Fastp: A general purpose trimming tool.

Website: https://github.com/OpenGene/fastp

Notes:

  • Adapters are auto-detected (although can be specified)
  • Quality filtering is enabled by default
  • Length filtering is enabled by default

Command:

#!/usr/bin/env bash

CPUS="${SLURM_NPROCS:-8}"
JOB=$SLURM_ARRAY_TASK_ID

DATA_DIR=/path/to/reads
FILES=( $DATA_DIR/*_R1.fastq.gz )

apply_fastp () {
	READ1="$1"      # Read 1 of the read pair to be screened
	READ2="$2"      # Read 2 of the read pair to be screened
	if [ "$READ1" == "$READ2" ]; then
		>&2 echo "READ1 and READ2 are the same file.
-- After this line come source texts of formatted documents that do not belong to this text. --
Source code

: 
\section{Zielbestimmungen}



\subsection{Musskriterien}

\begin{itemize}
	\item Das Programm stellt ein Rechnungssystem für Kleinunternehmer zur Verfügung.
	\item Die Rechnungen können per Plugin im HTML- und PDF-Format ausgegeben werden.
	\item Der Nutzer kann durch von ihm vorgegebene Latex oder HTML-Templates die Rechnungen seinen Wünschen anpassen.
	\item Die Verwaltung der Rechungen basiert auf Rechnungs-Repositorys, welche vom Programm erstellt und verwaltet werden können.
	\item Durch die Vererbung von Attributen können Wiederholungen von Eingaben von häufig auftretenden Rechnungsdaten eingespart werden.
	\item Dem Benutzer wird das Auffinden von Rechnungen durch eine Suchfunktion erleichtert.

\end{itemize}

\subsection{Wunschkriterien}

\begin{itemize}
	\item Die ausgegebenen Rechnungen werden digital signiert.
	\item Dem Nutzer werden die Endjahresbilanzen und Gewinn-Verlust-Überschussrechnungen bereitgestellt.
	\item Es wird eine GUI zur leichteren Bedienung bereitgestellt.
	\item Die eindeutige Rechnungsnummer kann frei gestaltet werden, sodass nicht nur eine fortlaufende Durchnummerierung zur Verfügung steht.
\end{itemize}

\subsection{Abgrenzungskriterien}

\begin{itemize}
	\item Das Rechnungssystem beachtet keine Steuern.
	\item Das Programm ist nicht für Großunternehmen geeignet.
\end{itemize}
R2 Pattern replacement failed. Please check string substitution pattern lower down"
		exit 2
	fi
	PREFIX=$(basename "${READ1%_R1*}")
	fastp -w ${CPUS} -i "${READ1}" -I "${READ2}" -o "${PREFIX}_fastp-trimmed_R1.fastq.gz" -O "${PREFIX}_fastp-trimmmed_R2.fastq.gz"
}

FASTQ="${FILES[$JOB]}"
apply_fastp "$FASTQ" "${FASTQ/_R1./_R2.}"